His eyes narrow just a fraction, a flash of pure, murderous jealousy crossing his face. “You’re distracted. You’re thinking of him.”

“I’m tired,” I say quickly, my voice cracking.

He studies me for a long moment, then he does it.

He pulls the knife he bought at the market from his pocket. The blade catches a sliver of jaundiced light. My heart stops. “Noah, what are you—”

He doesn’t look at me. He grabs my hand, his grip crushing, and before I can scream, he drags the tip of the blade across his own palm. The skin parts with a sickening, wet hiss. Red, hot blood wells up instantly, dripping onto the stone altar.

Then, he presses his bleeding palm against the front of my white silk dress, right over my heart.

“Mine,” he whispers, the word a blood-soaked vow. “By the old laws, Scarlett. You are mine until the earth takes us both. If I can’t have you, no one draws another breath.”

The stain spreads, warm and terrifyingly wet against my skin. I’m paralysed, staring at the red handprint on my chest, the mark of a madman.

“We’ll head back soon,” he says, his voice returning to that chillingly calm, polite tone as he wipes the blade on his trousers. “I just wanted you to understand something.”

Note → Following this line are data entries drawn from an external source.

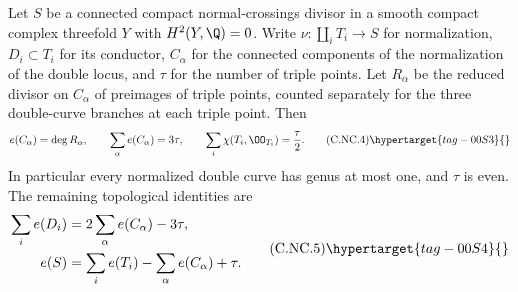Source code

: 
\begin{proposition}\hypertarget{tag-01C9}{}\label{cdp:st:C.2.NC.2}


Let $S$ be a connected compact normal-crossings divisor in a smooth compact complex threefold $Y$ with $H^2(Y,\Q)=0$. Write $\nu:\coprod_iT_i\to S$ for normalization, $D_i\subset T_i$ for its conductor, $C_\alpha$ for the connected components of the normalization of the double locus, and $\tau$ for the number of triple points. Let $R_\alpha$ be the reduced divisor on $C_\alpha$ of preimages of triple points, counted separately for the three double-curve branches at each triple point. Then
\[
 e(C_\alpha)=\deg R_\alpha,\qquad
 \sum_\alpha e(C_\alpha)=3\tau,
 \qquad
 \sum_i\chi(T_i,\OO_{T_i})=\frac{\tau}{2}.
 \tag{C.NC.4}\hypertarget{tag-00S3}{}\label{cdp:eq:C.NC.4}
\]
In particular every normalized double curve has genus at most one, and $\tau$ is even. The remaining topological identities are
\[
\begin{aligned}
 \sum_i e(D_i)&=2\sum_\alpha e(C_\alpha)-3\tau,\\
 e(S)&=\sum_i e(T_i)-\sum_\alpha e(C_\alpha)+\tau.
\end{aligned}
 \tag{C.NC.5}\hypertarget{tag-00S4}{}\label{cdp:eq:C.NC.5}
\]
\end{proposition}

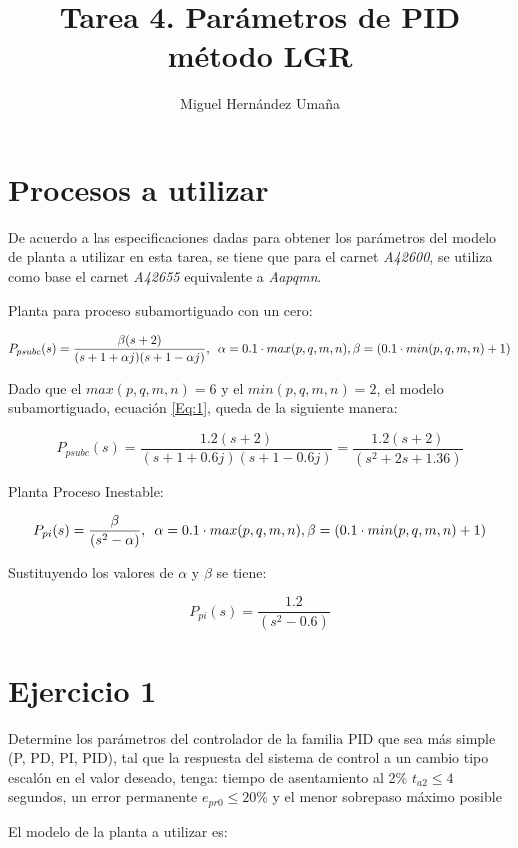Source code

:\documentclass{report}
\title{Tarea 4. Parámetros de PID método LGR}
\author{Miguel Hernández Umaña}
\begin{document}
\section{Procesos a utilizar}
De acuerdo a las especificaciones dadas para obtener los parámetros del 
modelo de planta a utilizar en esta tarea, se tiene que para el carnet \textit{A42600}, 
se utiliza como base el carnet \textit{A42655} equivalente a \textit{Aapqmn}.

Planta para proceso subamortiguado con un cero:

\begin{equation}
    P_{psubc}(s) = \frac{\beta(s+2)}{(s+1+\alpha j)(s+1-\alpha j)},\enskip \alpha = 0.1 \cdot max(p,q,m,n), \beta = (0.1 \cdot min(p,q,m,n)+1)
\label{Eq:1}
\end{equation}

Dado que el $max(p,q,m,n) = 6$ y el $min(p,q,m,n) = 2$, el modelo subamortiguado, ecuación \ref{Eq:1}, queda de la siguiente manera:

\begin{equation}
    P_{psubc}(s) = \frac{1.2(s+2)}{(s+1+0.6 j)(s+1-0.6 j)} = \frac{1.2(s+2)}{(s^2+2s+1.36)} 
\label{Eq:2}
\end{equation}

Planta Proceso Inestable:

\begin{equation}
    P_{pi}(s) = \frac{\beta}{(s^2-\alpha)},\enskip \alpha = 0.1 \cdot max(p,q,m,n), \beta = (0.1 \cdot min(p,q,m,n)+1) 
\label{Eq:3}
\end{equation}

Sustituyendo los valores de $\alpha$ y $\beta$ se tiene:

\begin{equation}
    P_{pi}(s) = \frac{1.2}{(s^2-0.6)}
\label{Eq:4}
\end{equation}

\section{Ejercicio 1}

Determine los parámetros del controlador de la familia PID que sea más simple (P,
PD, PI, PID), tal que la respuesta del sistema de control a un cambio tipo escalón en el valor
deseado, tenga: tiempo de asentamiento al 2\% $t_{a2} \leqslant 4$ segundos, un error permanente $e_{pr0} \leqslant 20\%$
y el menor sobrepaso máximo posible

El modelo de la planta a utilizar es:
\end{document}
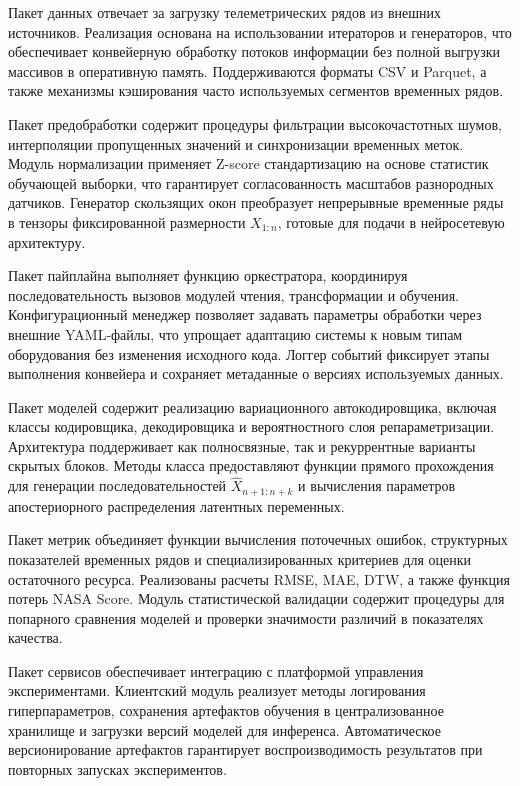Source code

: \documentclass[14pt, a4paper, oneside]{extreport}
\begin{document}
Пакет данных отвечает за загрузку телеметрических рядов из внешних источников. Реализация основана на использовании итераторов и генераторов, что обеспечивает конвейерную обработку потоков информации без полной выгрузки массивов в оперативную память. Поддерживаются форматы CSV и Parquet, а также механизмы кэширования часто используемых сегментов временных рядов.

Пакет предобработки содержит процедуры фильтрации высокочастотных шумов, интерполяции пропущенных значений и синхронизации временных меток. Модуль нормализации применяет Z-score стандартизацию на основе статистик обучающей выборки, что гарантирует согласованность масштабов разнородных датчиков. Генератор скользящих окон преобразует непрерывные временные ряды в тензоры фиксированной размерности $X_{1:n}$, готовые для подачи в нейросетевую архитектуру.

Пакет пайплайна выполняет функцию оркестратора, координируя последовательность вызовов модулей чтения, трансформации и обучения. Конфигурационный менеджер позволяет задавать параметры обработки через внешние YAML-файлы, что упрощает адаптацию системы к новым типам оборудования без изменения исходного кода. Логгер событий фиксирует этапы выполнения конвейера и сохраняет метаданные о версиях используемых данных.

Пакет моделей содержит реализацию вариационного автокодировщика, включая классы кодировщика, декодировщика и вероятностного слоя репараметризации. Архитектура поддерживает как полносвязные, так и рекуррентные варианты скрытых блоков. Методы класса предоставляют функции прямого прохождения для генерации последовательностей $\hat{X}_{n+1:n+k}$ и вычисления параметров апостериорного распределения латентных переменных.

Пакет метрик объединяет функции вычисления поточечных ошибок, структурных показателей временных рядов и специализированных критериев для оценки остаточного ресурса. Реализованы расчеты RMSE, MAE, DTW, а также функция потерь NASA Score. Модуль статистической валидации содержит процедуры для попарного сравнения моделей и проверки значимости различий в показателях качества.

Пакет сервисов обеспечивает интеграцию с платформой управления экспериментами. Клиентский модуль реализует методы логирования гиперпараметров, сохранения артефактов обучения в централизованное хранилище и загрузки версий моделей для инференса. Автоматическое версионирование артефактов гарантирует воспроизводимость результатов при повторных запусках экспериментов.
\end{document}
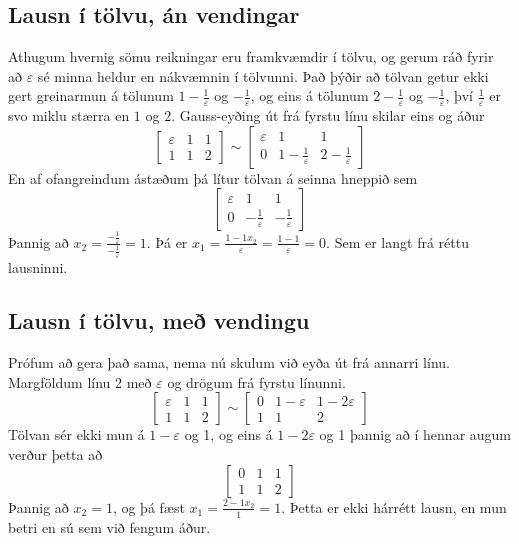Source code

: \documentclass[14pt,a4paper]{article}
\renewcommand{\epsilon}{\varepsilon}
\begin{document}
\subsection*{Lausn í tölvu, án vendingar}
Athugum hvernig sömu reikningar eru framkvæmdir í tölvu, og gerum ráð 
fyrir að $\epsilon$ sé minna heldur en nákvæmnin í tölvunni. Það þýðir að tölvan
getur ekki gert greinarmun á tölunum $1-\frac 1\epsilon$ og $-\frac 1\epsilon$, og eins á 
tölunum $2-\frac 1\epsilon$ og $-\frac 1\epsilon$, því $\frac 1\epsilon$ er svo miklu
stærra en $1$ og $2$. Gauss-eyðing út frá fyrstu línu skilar eins og áður
$$
\left[
\begin{array}{ll|l}
\epsilon & 1 & 1\\
1 & 1 & 2
\end{array}\right]
\sim
\left[
\begin{array}{ll|l}
\epsilon & 1 & 1\\
0 & 1-\frac 1\epsilon & 2 -\frac 1\epsilon
\end{array}\right]
$$
En af ofangreindum ástæðum þá lítur tölvan á seinna hneppið sem
$$
\left[
\begin{array}{ll|l}
\epsilon & 1 & 1\\
0 & -\frac 1\epsilon & -\frac 1\epsilon
\end{array}\right]
$$
Þannig að $x_2 = \frac{-\frac 1\epsilon}{-\frac 1\epsilon} = 1$. 
Þá er $x_1 = \frac{1-1x_2}{\epsilon} = \frac{1-1}{\epsilon} = 0$.
Sem er langt frá réttu lausninni.

\subsection*{Lausn í tölvu, með vendingu}
Prófum að gera það sama, nema nú skulum við eyða út frá annarri línu.
Margföldum línu 2 með $\epsilon$ og drögum frá fyrstu línunni.
$$
\left[
\begin{array}{ll|l}
\epsilon & 1 & 1\\
1 & 1 & 2
\end{array}\right]
\sim
\left[
\begin{array}{ll|l}
0 & 1-\epsilon & 1-2\epsilon\\
1 & 1 & 2
\end{array}\right]
$$
Tölvan sér ekki mun á $1-\epsilon$ og 1, og eins á $1-2\epsilon$ og 1 þannig
að í hennar augum verður þetta að 
$$\left[
\begin{array}{ll|l}
0 & 1 & 1\\
1 & 1 & 2
\end{array}\right]
$$
Þannig að $x_2 = 1$, og þá fæst 
$x_1 = \frac{2-1x_2}{1} = 1$. Þetta er ekki hárrétt lausn, en mun betri en
sú sem við fengum áður.
\end{document}
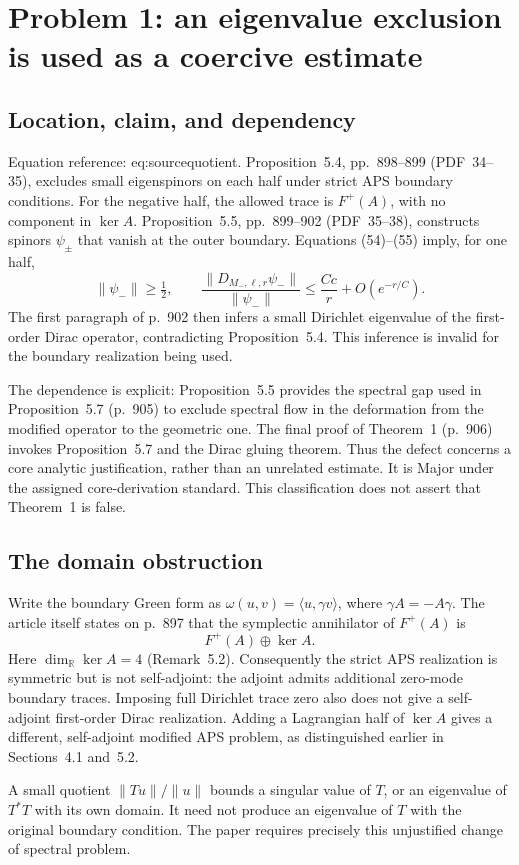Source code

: \documentclass[10pt]{article}
\begin{document}
\section*{Problem 1: an eigenvalue exclusion is used as a coercive estimate}
\subsection*{Location, claim, and dependency}
Equation reference: eq:sourcequotient. Proposition 5.4, pp. 898–899 (PDF 34–35), excludes small eigenspinors on each half under strict APS boundary conditions. For the negative half, the allowed trace is \(F^+(A)\), with no component in \(\ker A\). Proposition 5.5, pp. 899–902 (PDF 35–38), constructs spinors \(\psi_\pm\) that vanish at the outer boundary. Equations (54)–(55) imply, for one half, \[
 \|\psi_-\|\geq\tfrac12,\qquad
 \frac{\|D_{M_-,\ell,r}\psi_-\|}{\|\psi_-\|}
 \leq \frac{C c}{r}+O(e^{-r/C}).\] The first paragraph of p. 902 then infers a small Dirichlet eigenvalue of the first-order Dirac operator, contradicting Proposition 5.4. This inference is invalid for the boundary realization being used.\par
The dependence is explicit: Proposition 5.5 provides the spectral gap used in Proposition 5.7 (p. 905) to exclude spectral flow in the deformation from the modified operator to the geometric one. The final proof of Theorem 1 (p. 906) invokes Proposition 5.7 and the Dirac gluing theorem. Thus the defect concerns a core analytic justification, rather than an unrelated estimate. It is Major under the assigned core-derivation standard. This classification does not assert that Theorem 1 is false.\par
\subsection*{The domain obstruction}
Write the boundary Green form as \(\omega(u,v)=\langle u,\gamma v\rangle\), where \(\gamma A=-A\gamma\). The article itself states on p. 897 that the symplectic annihilator of \(F^+(A)\) is \[F^+(A)\oplus\ker A.\] Here \(\dim_\mathbb R\ker A=4\) (Remark 5.2). Consequently the strict APS realization is symmetric but is not self-adjoint: the adjoint admits additional zero-mode boundary traces. Imposing full Dirichlet trace zero also does not give a self-adjoint first-order Dirac realization. Adding a Lagrangian half of \(\ker A\) gives a different, self-adjoint modified APS problem, as distinguished earlier in Sections 4.1 and 5.2.\par
A small quotient \(\|T u\|/\|u\|\) bounds a singular value of \(T\), or an eigenvalue of \(T^*T\) with its own domain. It need not produce an eigenvalue of \(T\) with the original boundary condition. The paper requires precisely this unjustified change of spectral problem.\par
\end{document}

“What?” I whisper, my voice barely a thread.

He leans in, his mouth close enough that I feel the heat of his breath, tasting of copper and cold intent.

“This island doesn’t let go of what it claims. And neither do I. If Kai comes for you, I’ll make you watch while I gut him on this very stone.”

The words land heavy and final, like dirt on a coffin.

As we walk back toward the car, the jungle seems louder. Closer. Screaming with the sound of a thousand hidden teeth. I swear I feel eyes on my back, feel the weight of something unseen moving parallel to us, just out of sight. A shadow that belongs to a man who doesn’t believe in altars.

By the time we drive away, my pulse is out of control, a frantic drum in my ears.

I press my forehead to the cool window, watching the trees blur past, and I don’t know which thought terrifies me more—That Noah is showing me exactly how far into the darkness he’s willing to go to keep me.

Or that somewhere in this island’s dark, breathing heart, Kai is watching that blood-stain on my dress… and he’s laughing.